Am Freitag (03.05.) werden Neustadt und Teile des Pfarrgartens in ein großes Straßenfest verwandelt, um zu zeigen, dass eine autofreie Innenstadt lebenswerter ist. Zusätzlich wird der Kreuzungsbereich am Nachmittag zu den Zugankunftszeiten vollständig gesperrt, um den Fahrgästen und allen Fußgänger*innen das Überqueren in alle Richtungen zu ermöglichen: „Damit wollen wir für eine veränderte, fußgängerfreundlichere Ampelschaltung mit Rundum-Grün werben“, heißt es in den Ankündigungsflyern, die in diesen Tagen in der Innenstadt verteilt werden, damit sich Anwohner und Geschäftsleute auf die besonderen Verhältnisse des Veranstaltungstages einstellen können.

Freuen können sich laut Veranstalter auch Radfahrer, denn ab Ecke Bahnhofstraße bis zum Ende der Lahnbrücke/Rodheimer Straße haben sie an diesem eine Fahrspur als Fahrradstraße für sich allein.
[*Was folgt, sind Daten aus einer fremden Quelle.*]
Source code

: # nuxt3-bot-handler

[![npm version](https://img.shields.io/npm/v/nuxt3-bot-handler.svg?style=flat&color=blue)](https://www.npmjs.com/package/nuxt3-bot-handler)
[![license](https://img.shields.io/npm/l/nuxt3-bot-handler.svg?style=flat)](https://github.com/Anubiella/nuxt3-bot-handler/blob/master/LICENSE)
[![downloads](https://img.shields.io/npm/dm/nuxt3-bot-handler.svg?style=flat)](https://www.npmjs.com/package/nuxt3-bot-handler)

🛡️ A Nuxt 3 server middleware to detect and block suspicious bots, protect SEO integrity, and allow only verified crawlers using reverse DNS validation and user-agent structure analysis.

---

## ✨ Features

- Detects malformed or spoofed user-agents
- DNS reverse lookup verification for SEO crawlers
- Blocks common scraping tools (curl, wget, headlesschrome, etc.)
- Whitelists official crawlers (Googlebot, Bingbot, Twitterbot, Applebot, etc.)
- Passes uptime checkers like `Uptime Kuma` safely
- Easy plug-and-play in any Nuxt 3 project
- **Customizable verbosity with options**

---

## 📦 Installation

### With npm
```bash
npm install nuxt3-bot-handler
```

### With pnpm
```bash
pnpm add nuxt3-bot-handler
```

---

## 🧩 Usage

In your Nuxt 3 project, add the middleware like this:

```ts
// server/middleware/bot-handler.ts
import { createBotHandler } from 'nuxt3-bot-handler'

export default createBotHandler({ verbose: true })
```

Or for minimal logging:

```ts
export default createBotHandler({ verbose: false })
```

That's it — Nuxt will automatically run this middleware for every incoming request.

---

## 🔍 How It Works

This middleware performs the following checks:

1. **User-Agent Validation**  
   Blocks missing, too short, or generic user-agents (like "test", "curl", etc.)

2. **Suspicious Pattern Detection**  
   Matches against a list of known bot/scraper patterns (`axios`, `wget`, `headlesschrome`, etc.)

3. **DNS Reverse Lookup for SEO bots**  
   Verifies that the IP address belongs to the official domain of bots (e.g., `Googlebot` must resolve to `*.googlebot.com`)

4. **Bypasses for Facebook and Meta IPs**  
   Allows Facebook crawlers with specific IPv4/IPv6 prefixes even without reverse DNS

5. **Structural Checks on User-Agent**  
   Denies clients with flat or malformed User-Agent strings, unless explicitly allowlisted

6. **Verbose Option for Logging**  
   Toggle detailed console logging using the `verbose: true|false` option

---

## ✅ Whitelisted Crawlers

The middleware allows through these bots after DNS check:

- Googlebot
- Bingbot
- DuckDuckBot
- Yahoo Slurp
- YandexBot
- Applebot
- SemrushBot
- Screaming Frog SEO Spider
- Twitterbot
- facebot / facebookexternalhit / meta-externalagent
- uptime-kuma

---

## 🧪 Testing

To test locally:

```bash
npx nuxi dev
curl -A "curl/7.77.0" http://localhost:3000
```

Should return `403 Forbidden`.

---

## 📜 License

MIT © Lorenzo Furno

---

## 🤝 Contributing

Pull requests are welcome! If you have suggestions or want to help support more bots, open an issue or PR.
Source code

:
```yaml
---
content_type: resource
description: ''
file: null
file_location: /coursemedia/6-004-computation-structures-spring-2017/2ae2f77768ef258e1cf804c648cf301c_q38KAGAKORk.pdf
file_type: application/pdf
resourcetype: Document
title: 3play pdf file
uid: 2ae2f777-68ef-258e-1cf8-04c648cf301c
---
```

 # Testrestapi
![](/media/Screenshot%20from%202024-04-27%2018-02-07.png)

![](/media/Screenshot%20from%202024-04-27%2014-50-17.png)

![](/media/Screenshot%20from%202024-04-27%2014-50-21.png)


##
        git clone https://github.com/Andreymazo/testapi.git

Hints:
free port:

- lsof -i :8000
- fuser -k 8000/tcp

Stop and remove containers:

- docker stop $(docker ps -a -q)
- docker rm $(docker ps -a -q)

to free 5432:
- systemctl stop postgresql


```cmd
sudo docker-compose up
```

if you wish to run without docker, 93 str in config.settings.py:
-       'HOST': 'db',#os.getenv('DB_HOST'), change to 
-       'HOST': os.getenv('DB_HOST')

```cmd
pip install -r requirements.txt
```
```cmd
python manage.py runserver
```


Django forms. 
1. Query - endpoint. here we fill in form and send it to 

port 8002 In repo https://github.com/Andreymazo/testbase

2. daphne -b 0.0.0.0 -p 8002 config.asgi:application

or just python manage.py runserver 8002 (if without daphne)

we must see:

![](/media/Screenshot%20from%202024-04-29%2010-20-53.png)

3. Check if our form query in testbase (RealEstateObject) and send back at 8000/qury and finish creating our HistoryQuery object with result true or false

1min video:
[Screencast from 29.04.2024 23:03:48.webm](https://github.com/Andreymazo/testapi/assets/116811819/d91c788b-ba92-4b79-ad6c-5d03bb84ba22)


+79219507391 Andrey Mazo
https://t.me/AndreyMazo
Daneben soll ein kleiner Straßenbahnnachbau rollen – als Werbung für den Bau einer RegioTram, die nach den Wünschen der Aktivisten am Oswaldsgarten die Bahnlinien von Gießen nach Marburg und zukünftig auch ins Lumdatal kreuzen würde. Straßenbahnen seien viel fußgängerfeundlicher und könnten deutlich mehr Menschen in die Innenstadt bringen als Busse und Autos zusammen. Das wäre in den Augen der Befürworter auch gut für die Geschäfte in der Innenstadt, die zusätzlichen Platz im Straßenraum und eine ruhigere Atmosphäre gewännen. (pm | Foto: Matthias Steinberger)

Zeitplan des Aktionstages

Die Aktionen am 3. Mai beginnen um 11.30 Uhr am Berliner Platz mit dem Friday for Future. Aktive Schüler hatten um eine Zusammenlegung der beiden Aktionen gebeten, weil das Thema Verkehrswende für den Klimaschutz von großer Bedeutung sei und so ein konkreter Handlungsansatz in die Schülerproteste aufgenommen werden könnte. Ab mittags werden dann in der Neustadt Kulturinitiativen und Künstler für Musik und Unterhaltung sorgen. Um 15 Uhr startet die erste große Fahrraddemo des Tages ab Pfarrgarten über Marktplatz, Berliner und Ludwigsplatz zur Nordanlage. Ein besonderer Zwischenstopp ist auf der Grünberger Straße geplant, bildet der dortige Abschnitt mit sieben Autospuren, komplett fehlenden Fahrradbereichen und zugeparkten, kaputten Fußwegen laut Veranstalter das anschaulichste Beispiel städtischer Fehlplanung.

Die Fahrraddemo endet am Oswaldsgarten. Dort stehen dann Infostände, es gibt Spiele, Fahrradwerkstätten, Musik und Kunst sowie ab 17 Uhr einen Polittalk, bei dem die eingeladenen Stadtparlamentsfraktionen ihre Position zu den vorgeschlagenen fünf Hauptforderungen autofreie Innenstadt, Fahrradstraßen, RegioTram, Uni-Seilbahn und Nulltarif verkünden können. Ebenfalls von 15 bis 21 Uhr sind die Fahrradstraßen geöffnet, Radler können vom Marktplatz zum Oswaldsgarten und dann über die Lahnbrücke auf eigenen Spuren in beide Richtungen fahren.